Morgan jerked a thumb in the direction of the AX9. “The Israeli meat grinder stays here, until you two leave town. The rest of your shit, you can pack up and get out of here.” Morgan turned on his heel and marched out of the room. Wilder, apparently, wanted the last word. “I’ve got three units covering Clarkston, until we can find a replacement for Deputy Moon,” Wilder said. “You have any trouble with anybody, I expect you to let them handle it.” He looked at both of us. “Are we clear on that?”
We said it was.
“I’ll have the garage bring your car around front. Do yourselves a favor. Go home. Wreak havoc in your own backyard.

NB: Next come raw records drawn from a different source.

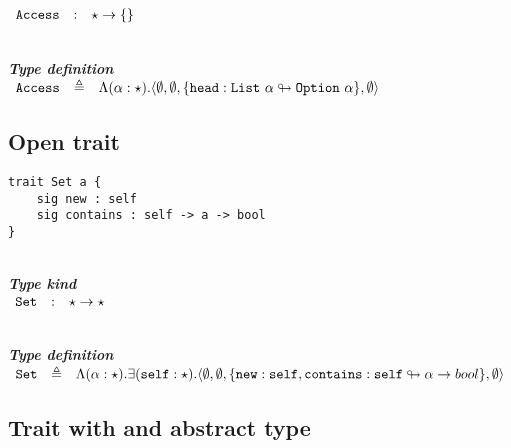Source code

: \documentclass{article}[11pt]
\newcommand{\subsubsubsection}[1]
{
    ~\\
    {\bf {\em #1}} \\
}
\newcommand{\term}[1]{\verb~#1~}
\begin{document}
    \noindent
    \begin{math}
        \begin{array}{rclp{5cm}}
            \term{Access}  & : & \star \rightarrow  \{\}
        \end{array}
    \end{math}

    \subsubsubsection{Type definition}

    \noindent
    \begin{math}
        \begin{array}{rclp{5cm}}
            \term{Access} & \triangleq & \Lambda(\alpha:\star).\langle
            \emptyset,
            \emptyset,
            \{ \term{head} : \term{List}~\alpha \looparrowright \term{Option}~\alpha \},
            \emptyset
            \rangle
        \end{array}
    \end{math}

    \subsection{Open trait}

    \begin{verbatim}
trait Set a {
    sig new : self
    sig contains : self -> a -> bool
}
    \end{verbatim}

    \subsubsubsection{Type kind}

    \noindent
    \begin{math}
        \begin{array}{rclp{5cm}}
            \term{Set}  & : & \star \rightarrow \star
        \end{array}
    \end{math}

    \subsubsubsection{Type definition}

    \noindent
    \begin{math}
        \begin{array}{rclp{5cm}}
            \term{Set} & \triangleq & \Lambda(\alpha:\star).\exists(\term{self}:\star).\langle
            \emptyset,
            \emptyset,
            \{ \term{new} : \term{self}, \term{contains} : \term{self} \looparrowright \alpha \rightarrow bool \},
            \emptyset
            \rangle
        \end{array}
    \end{math}

    \subsection{Trait with and abstract type}\label{subsec:trait-with-and-abstract-type}
\end{document}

Far as I’m concerned, three dead bodies is about your limit around here.”
He pinned us with a final flinty stare, snatched the AX9 from the table, and walked out, leaving Keith and me alone in the room.

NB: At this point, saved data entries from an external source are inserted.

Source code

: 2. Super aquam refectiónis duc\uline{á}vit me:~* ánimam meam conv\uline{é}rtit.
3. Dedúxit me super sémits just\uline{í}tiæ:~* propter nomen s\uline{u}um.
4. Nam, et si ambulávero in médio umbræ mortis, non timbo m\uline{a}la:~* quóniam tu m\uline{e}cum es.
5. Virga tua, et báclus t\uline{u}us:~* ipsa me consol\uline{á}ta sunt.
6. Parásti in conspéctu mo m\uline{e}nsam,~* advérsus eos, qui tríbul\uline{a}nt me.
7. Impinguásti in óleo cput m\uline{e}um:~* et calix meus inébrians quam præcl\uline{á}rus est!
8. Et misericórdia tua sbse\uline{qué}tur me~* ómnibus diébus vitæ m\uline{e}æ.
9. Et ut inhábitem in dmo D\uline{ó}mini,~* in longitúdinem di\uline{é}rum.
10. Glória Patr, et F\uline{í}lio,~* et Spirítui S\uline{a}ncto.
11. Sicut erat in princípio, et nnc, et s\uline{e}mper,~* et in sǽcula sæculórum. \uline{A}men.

“Barn’s insured,” Sarah Jane said. “You gonna sleep ranch hands in it, you gotta have it insured, else workman’s comp won’t pay.”
“Glad to hear that,” I said.
“Probably get way more out of the settlement than the damn building was worth.”
She looked down the hall toward Olley’s room. Sighed and looked down at her boots. “They ain’t sayin so out loud, but don’t none of these hospital people think Olley’s ever going back to the ranch. They’re too polite to say so, but that’s what they’re thinkin.” She looked up at me. “Might be best we just let Keeler have the damn ground.”
“We’re close here,” I said. “We got em on the run. If we can just hang in there for a while, I think we can break em.”
“House where I’m stayin is for sale,” she said.
I kept my mouth shut.
“Pretty little place. Easy to take care of.”
“I told you when we started . . . anytime you want the ranch back, it’s yours. We’ll work out the details later. All you got to do is say the word.”
“I’m gonna talk to Fred about it later today,” she said.
When, once again, I didn’t say anything, she asked, “Where’s your friend?”
“Out in the car yakking with his girlfriend.”
“Ginny Coulter? From over at the cafe?”
“That’s the one,” I said. “I’m gonna take a run out to the ranch. You wanna come along?”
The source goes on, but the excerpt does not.